The configuration for xrd-lfc is contained on the pss.namelib line.

Configuration parameters for xrd-lfc:

  • lfc_host: Do not use, set via LFC_HOST env. var.
  • lfc_cache_ttl: (Optional)cache time to live, in seconds (default: 7200, 2 hours)
  • lfc_cache_maxsize: (Optional) maximum number of entries in LFC cache (default: 500000)
  • root start of physical filesystem path in an SFN, e.g. /pnfs/domain.edu This must be set if LFC lookups do not return a "bare" filesystem path (prefixes like srm://server:port/manager must be removed and this parameter is used to identify the beginning of the non-prefix component). A query of /atlas by users will result in "root" path being returned.
  • match (Optional) string or comma-separated list of strings. If set, LFC replies will only be considered if they contain at least one of the match strings. This is used to handle shared LFC between sites, or to restrict to particular space tokens.
  • nomatch (Optional) As above, but LFC replies will be rejected if any of the strings matches as a substring. This is used, e.g. to avoid accessing tape files.
  • dcache_pool[s] (dCache bypass-mode only). Path or paths to dCache physical file pools. If this is set, dCache bypass mode will be used, see section "dCache bypass mode" below.
  • force_direct (dCache bypass-mode only).
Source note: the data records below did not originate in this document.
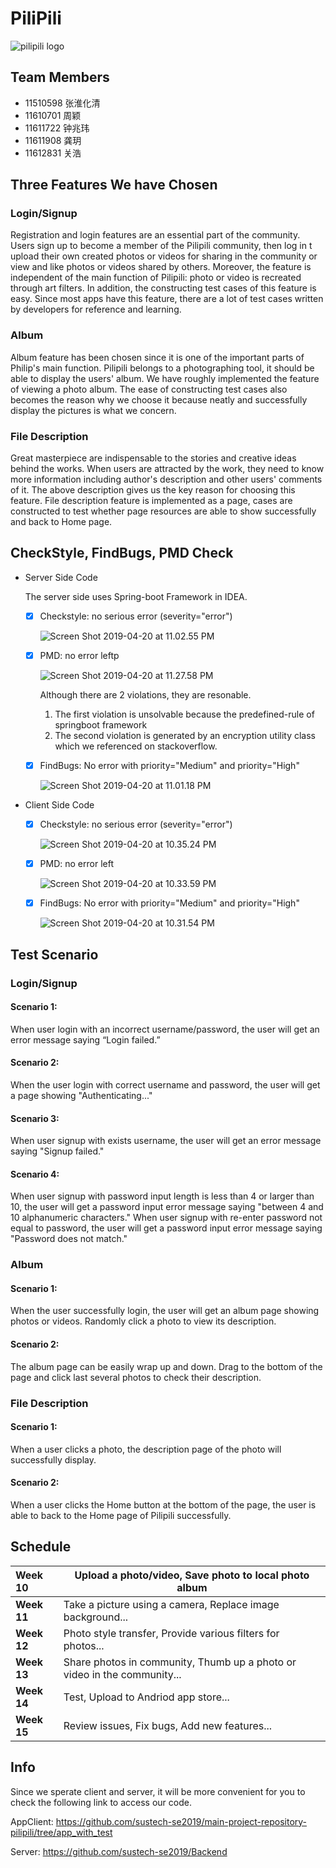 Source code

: # PiliPili

![pilipili logo](https://ws2.sinaimg.cn/large/006tKfTcgy1g1kqwsbmlaj3074074q3v.jpg)

## Team Members

* 11510598 张淮化清
* 11610701 周颖
* 11611722 钟兆玮
* 11611908 龚玥
* 11612831 关浩

## Three Features We have Chosen

### Login/Signup
Registration and login features are an essential part of the community. Users sign up to become a member of the Pilipili community, then log in t upload their own created photos or videos for sharing in the community or view and like photos or videos shared by others. Moreover, the feature is independent of the main function of Pilipili: photo or video is recreated through art filters. In addition, the constructing test cases of this feature is easy. Since most apps have this feature, there are a lot of test cases written by developers for reference and learning.
### Album

Album feature has been chosen since it is one of the important parts of Philip's main function. Pilipili belongs to a photographing tool, it should be able to display the users' album. We have roughly implemented the feature of viewing a photo album. The ease of constructing test cases also becomes the reason why we choose it because neatly and successfully display the pictures is what we concern. 

### File Description

Great masterpiece are indispensable to the stories and creative ideas behind the works. When users are attracted by the work, they need to know more information including author's description and other users' comments of it. The above description gives us the key reason for choosing this feature. File description feature is implemented as a page, cases are constructed to test whether page resources are able to show successfully and back to Home page.  

## CheckStyle, FindBugs, PMD Check

* Server Side Code

  The server side uses Spring-boot Framework in IDEA. 

  - [x] Checkstyle: no serious error (severity="error")

    ![Screen Shot 2019-04-20 at 11.02.55 PM](https://ws1.sinaimg.cn/large/006tNc79gy1g29iiysq7cj30pg0aygmh.jpg)

  - [x] PMD: no error leftp

    ![Screen Shot 2019-04-20 at 11.27.58 PM](https://ws2.sinaimg.cn/large/006tNc79gy1g29in14jcaj31ba0batai.jpg)

    Although there are 2 violations, they are resonable.

    1. The first violation is unsolvable because the predefined-rule of springboot framework
    2. The second violation is generated by an encryption utility class which we referenced on stackoverflow.

  - [x] FindBugs: No error with priority="Medium" and priority="High"

    ![Screen Shot 2019-04-20 at 11.01.18 PM](https://ws1.sinaimg.cn/large/006tNc79ly1g29iigqwtfj30oi0c8dh1.jpg)

* Client Side Code

  - [x] Checkstyle: no serious error (severity="error")

    ![Screen Shot 2019-04-20 at 10.35.24 PM](https://ws1.sinaimg.cn/large/006tNc79ly1g29ihp08epj30u20d0my0.jpg)

  - [x] PMD: no error left

    ![Screen Shot 2019-04-20 at 10.33.59 PM](https://ws4.sinaimg.cn/large/006tNc79ly1g29ii0mm1gj30wg0dadgg.jpg)

  - [x] FindBugs: No error with priority="Medium" and priority="High"

    ![Screen Shot 2019-04-20 at 10.31.54 PM](https://ws1.sinaimg.cn/large/006tNc79ly1g29ihivx7vj30x00daq5a.jpg)

## Test Scenario

### Login/Signup
#### Scenario 1:
When user login with an incorrect username/password, the user will get an error message saying “Login failed.”
#### Scenario 2:
When the user login with correct username and password, the user will get a page showing "Authenticating..."
#### Scenario 3:
When user signup with exists username, the user will get an error message saying "Signup failed."
#### Scenario 4:
When user signup with password input length is less than 4 or larger than 10, the user will get a password input error message saying "between 4 and 10 alphanumeric characters."
When user signup with re-enter password not equal to password, the user will get a password input error message saying "Password does not match."



### Album
#### Scenario 1:
When the user successfully login, the user will get an album page showing photos or videos. Randomly click a photo to view its description.
#### Scenario 2:
The album page can be easily wrap up and down. Drag to the bottom of the page and click last several photos to check their description.

### File Description
#### Scenario 1:
When a user clicks a photo, the description page of the photo will successfully display.
#### Scenario 2:

When a user clicks the Home button at the bottom of the page, the user is able to back to the Home page of Pilipili successfully.

## Schedule

| Week 10     | Upload a photo/video, Save photo to local photo album        |
| :---------- | ------------------------------------------------------------ |
| **Week 11** | Take a picture using a camera, Replace image background...   |
| **Week 12** | Photo style transfer, Provide various filters for photos...  |
| **Week 13** | Share photos in community, Thumb up a photo or video in the community... |
| **Week 14** | Test, Upload to Andriod app store...                         |
| **Week 15** | Review issues, Fix bugs, Add new features...                 |

## Info

Since we sperate client and server, it will be more convenient for you to check the following link to access our code.

AppClient: https://github.com/sustech-se2019/main-project-repository-pilipili/tree/app_with_test

Server: https://github.com/sustech-se2019/Backend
See "dCache bypass mode" below

Configuration for POSIX storage

POSIX backend can be anything NFS like (including Lustre, GPFS, etc). Here is an example of a simple configuration with only one gateway machine running regular xrootd. It is possible to setup a cluster of gateway machines to spread the load.
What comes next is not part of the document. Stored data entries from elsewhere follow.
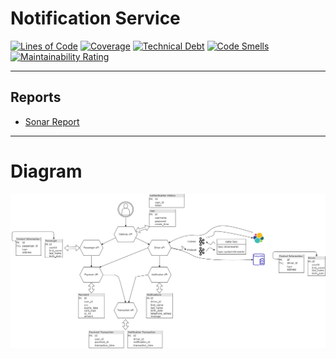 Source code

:# Notification Service

[![Lines of Code](https://sonarcloud.io/api/project_badges/measure?project=semihshn_notification-service&metric=ncloc)](https://sonarcloud.io/dashboard?id=semihshn_notification-service)
[![Coverage](https://sonarcloud.io/api/project_badges/measure?project=semihshn_notification-service&metric=coverage)](https://sonarcloud.io/dashboard?id=semihshn_notification-service)
[![Technical Debt](https://sonarcloud.io/api/project_badges/measure?project=semihshn_notification-service&metric=sqale_index)](https://sonarcloud.io/dashboard?id=semihshn_notification-service)
[![Code Smells](https://sonarcloud.io/api/project_badges/measure?project=semihshn_notification-service&metric=code_smells)](https://sonarcloud.io/dashboard?id=semihshn_notification-service)
[![Maintainability Rating](https://sonarcloud.io/api/project_badges/measure?project=semihshn_notification-service&metric=sqale_rating)](https://sonarcloud.io/dashboard?id=semihshn_notification-service)

---

## Reports
* [Sonar Report](https://sonarcloud.io/dashboard?id=semihshn_notification-service)

---

# Diagram

<img src="microservices_diagram.png">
# glrd.usatlas.org:1095 is the US global redirector. If you are joining a regional redirector, consult your
# regional redirector's admin for host name, and additional xrootd.redirect directive.
all.manager glrd.usatlas.org:1095

# no need to change the following 5 lines
all.export /atlas r/o
all.adminpath /var/run/xrootd
all.pidpath /var/run/xrootd
all.role server
xrootd.async off 

# LFC configuration. Please change for your site
oss.namelib /path/XrdOucName2NameLFC.so root=/<your_local_storage_root_path> match=<your domain> lfc_host=<your LFC host>

... section for X509 security ... see below
... section for monitoring ... see below

This configuration file differ from the one used for backend storage with xrootd interface in that the ofs.osslib and pss.origin directives are removed. pss.namelib is replaced by oss.namelib, and "xrootd.async off" is added to avoid crashing due to conflict of signal usage in Xrootd and Globus libraries.
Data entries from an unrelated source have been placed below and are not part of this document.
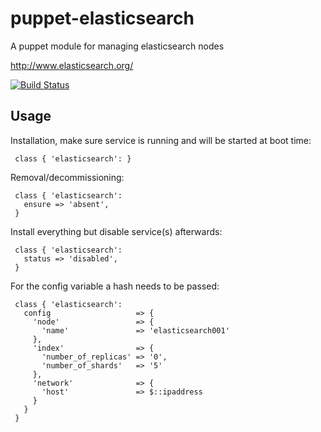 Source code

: # puppet-elasticsearch

A puppet module for managing elasticsearch nodes

http://www.elasticsearch.org/

[![Build Status](https://travis-ci.org/electrical/puppet-elasticsearch.png?branch=master)](https://travis-ci.org/electrical/puppet-elasticsearch)

## Usage

Installation, make sure service is running and will be started at boot time:

     class { 'elasticsearch': }

Removal/decommissioning:

     class { 'elasticsearch':
       ensure => 'absent',
     }

Install everything but disable service(s) afterwards:

     class { 'elasticsearch':
       status => 'disabled',
     }

For the config variable a hash needs to be passed:

     class { 'elasticsearch':
       config                   => {
         'node'                 => {
           'name'               => 'elasticsearch001'
         },
         'index'                => {
           'number_of_replicas' => '0',
           'number_of_shards'   => '5'
         },
         'network'              => {
           'host'               => $::ipaddress
         }
       }
     }
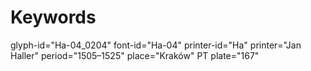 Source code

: # Keywords
glyph-id="Ha-04_0204"
font-id="Ha-04"
printer-id="Ha"
printer="Jan Haller"
period="1505–1525"
place="Kraków"
PT plate="167"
Configuration for Xrootd overlapping dCache storage (a.k.a. dCache bypass mode)

In addition to reading dCache files using dCache Xrootd door, a configuration is supported where xrootd runs alongside the dCache pool software (slide 6), and reads directly from the dCache pools (This requires a pathname->pnfsid lookup, which is cached alongside the LFC lookup result by xrd-lfc).

To enable this feature, the dcache_pool or dcache_pools parameters of xrd-lfc are used. Patterns are glob-expanded, so for instance a pattern like /dcache/pool*/data is handled correctly. It may be a comma-separated list of such paths.

If a file is found directly in the pool, it will be read from there. If ofs.osslib is set to libXrdDcap.so and the file is not found on the pool, it can still be read using dcap protocol.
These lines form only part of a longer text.